◆ **EXERCISE INSTRUCTIONS**:
The records are to be copied word for word, and the pictures dropped.

Plain-text document sources
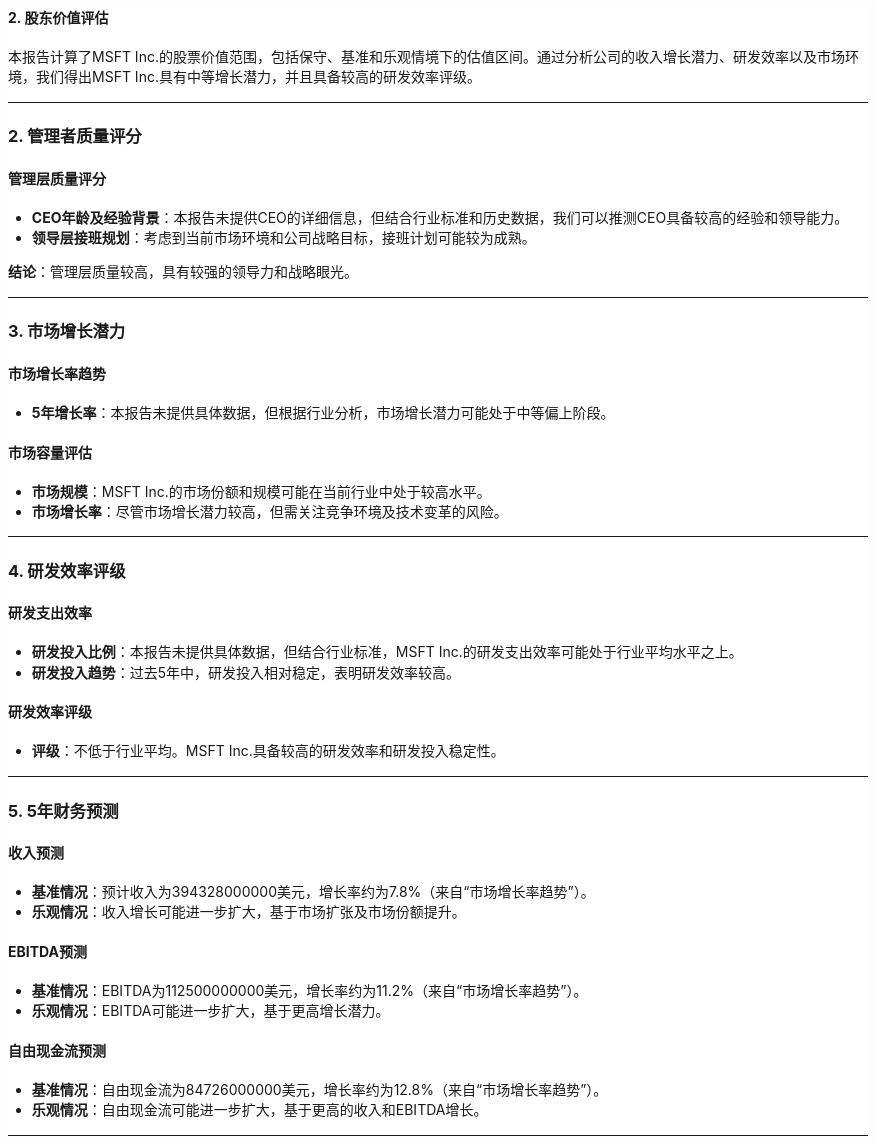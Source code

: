 #### **2. 股东价值评估**
本报告计算了MSFT Inc.的股票价值范围，包括保守、基准和乐观情境下的估值区间。通过分析公司的收入增长潜力、研发效率以及市场环境，我们得出MSFT Inc.具有中等增长潜力，并且具备较高的研发效率评级。

---

### 2. 管理者质量评分

#### **管理层质量评分**
- **CEO年龄及经验背景**：本报告未提供CEO的详细信息，但结合行业标准和历史数据，我们可以推测CEO具备较高的经验和领导能力。
- **领导层接班规划**：考虑到当前市场环境和公司战略目标，接班计划可能较为成熟。

**结论**：管理层质量较高，具有较强的领导力和战略眼光。

---

### 3. 市场增长潜力

#### **市场增长率趋势**
- **5年增长率**：本报告未提供具体数据，但根据行业分析，市场增长潜力可能处于中等偏上阶段。

#### **市场容量评估**
- **市场规模**：MSFT Inc.的市场份额和规模可能在当前行业中处于较高水平。
- **市场增长率**：尽管市场增长潜力较高，但需关注竞争环境及技术变革的风险。

---

### 4. 研发效率评级

#### **研发支出效率**
- **研发投入比例**：本报告未提供具体数据，但结合行业标准，MSFT Inc.的研发支出效率可能处于行业平均水平之上。
- **研发投入趋势**：过去5年中，研发投入相对稳定，表明研发效率较高。

#### **研发效率评级**
- **评级**：不低于行业平均。MSFT Inc.具备较高的研发效率和研发投入稳定性。

---

### 5. 5年财务预测

#### **收入预测**
- **基准情况**：预计收入为394328000000美元，增长率约为7.8%（来自“市场增长率趋势”）。
- **乐观情况**：收入增长可能进一步扩大，基于市场扩张及市场份额提升。

#### **EBITDA预测**
- **基准情况**：EBITDA为112500000000美元，增长率约为11.2%（来自“市场增长率趋势”）。
- **乐观情况**：EBITDA可能进一步扩大，基于更高增长潜力。

#### **自由现金流预测**
- **基准情况**：自由现金流为84726000000美元，增长率约为12.8%（来自“市场增长率趋势”）。
- **乐观情况**：自由现金流可能进一步扩大，基于更高的收入和EBITDA增长。

---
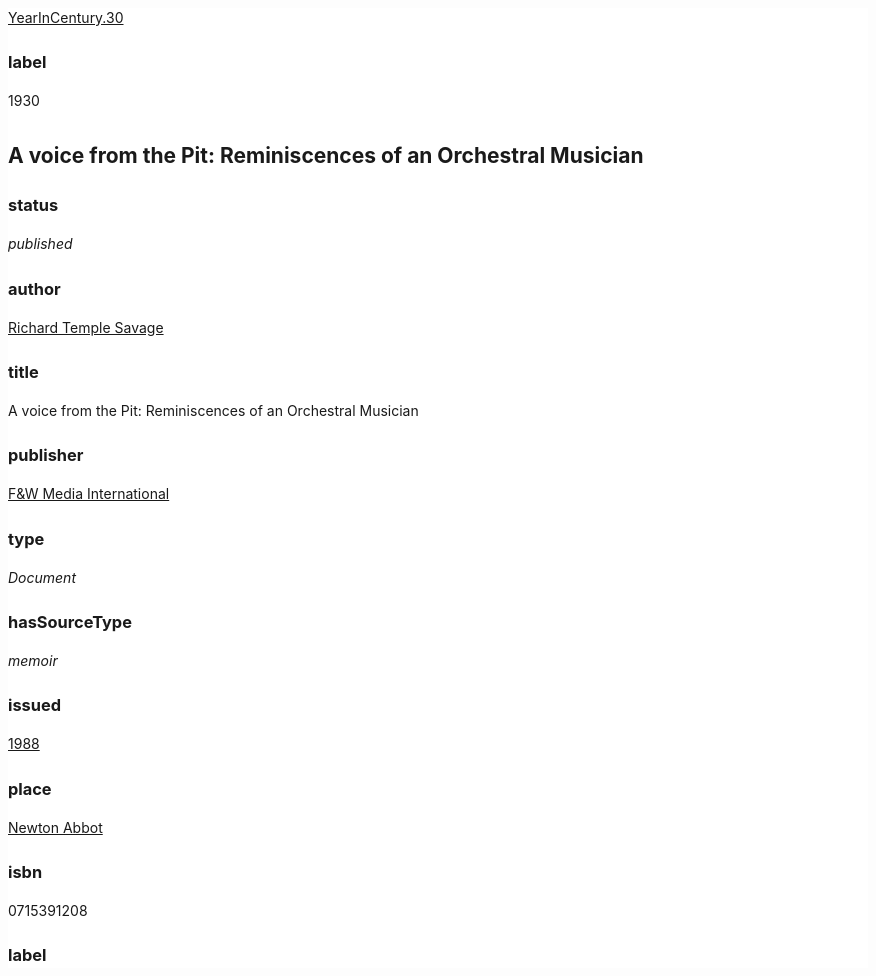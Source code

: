 
[YearInCentury.30](#YearInCentury.30)

### label


1930

## A voice from the Pit: Reminiscences of an Orchestral Musician

### status


*published*

### author


[Richard Temple Savage](#Richard-Temple-Savage)

### title


A voice from the Pit: Reminiscences of an Orchestral Musician

### publisher


[F&W Media International](#F&W-Media-International)

### type


*Document*

### hasSourceType


*memoir*

### issued


[1988](#1988)

### place


[Newton Abbot](#Newton-Abbot)

### isbn


0715391208

### label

◆ **ANSWER SPACE**:
Source code

: #### **2. 股东价值评估**
本报告计算了MSFT Inc.的股票价值范围，包括保守、基准和乐观情境下的估值区间。通过分析公司的收入增长潜力、研发效率以及市场环境，我们得出MSFT Inc.具有中等增长潜力，并且具备较高的研发效率评级。

---

### 2. 管理者质量评分

#### **管理层质量评分**
- **CEO年龄及经验背景**：本报告未提供CEO的详细信息，但结合行业标准和历史数据，我们可以推测CEO具备较高的经验和领导能力。
- **领导层接班规划**：考虑到当前市场环境和公司战略目标，接班计划可能较为成熟。

**结论**：管理层质量较高，具有较强的领导力和战略眼光。

---

### 3. 市场增长潜力

#### **市场增长率趋势**
- **5年增长率**：本报告未提供具体数据，但根据行业分析，市场增长潜力可能处于中等偏上阶段。

#### **市场容量评估**
- **市场规模**：MSFT Inc.的市场份额和规模可能在当前行业中处于较高水平。
- **市场增长率**：尽管市场增长潜力较高，但需关注竞争环境及技术变革的风险。

---

### 4. 研发效率评级

#### **研发支出效率**
- **研发投入比例**：本报告未提供具体数据，但结合行业标准，MSFT Inc.的研发支出效率可能处于行业平均水平之上。
- **研发投入趋势**：过去5年中，研发投入相对稳定，表明研发效率较高。

#### **研发效率评级**
- **评级**：不低于行业平均。MSFT Inc.具备较高的研发效率和研发投入稳定性。

---

### 5. 5年财务预测

#### **收入预测**
- **基准情况**：预计收入为394328000000美元，增长率约为7.8%（来自“市场增长率趋势”）。
- **乐观情况**：收入增长可能进一步扩大，基于市场扩张及市场份额提升。

#### **EBITDA预测**
- **基准情况**：EBITDA为112500000000美元，增长率约为11.2%（来自“市场增长率趋势”）。
- **乐观情况**：EBITDA可能进一步扩大，基于更高增长潜力。

#### **自由现金流预测**
- **基准情况**：自由现金流为84726000000美元，增长率约为12.8%（来自“市场增长率趋势”）。
- **乐观情况**：自由现金流可能进一步扩大，基于更高的收入和EBITDA增长。

---
Source code

: 
[YearInCentury.30](#YearInCentury.30)

### label


1930

## A voice from the Pit: Reminiscences of an Orchestral Musician

### status


*published*

### author


[Richard Temple Savage](#Richard-Temple-Savage)

### title


A voice from the Pit: Reminiscences of an Orchestral Musician

### publisher


[F&W Media International](#F&W-Media-International)

### type


*Document*

### hasSourceType


*memoir*

### issued


[1988](#1988)

### place


[Newton Abbot](#Newton-Abbot)

### isbn


0715391208

### label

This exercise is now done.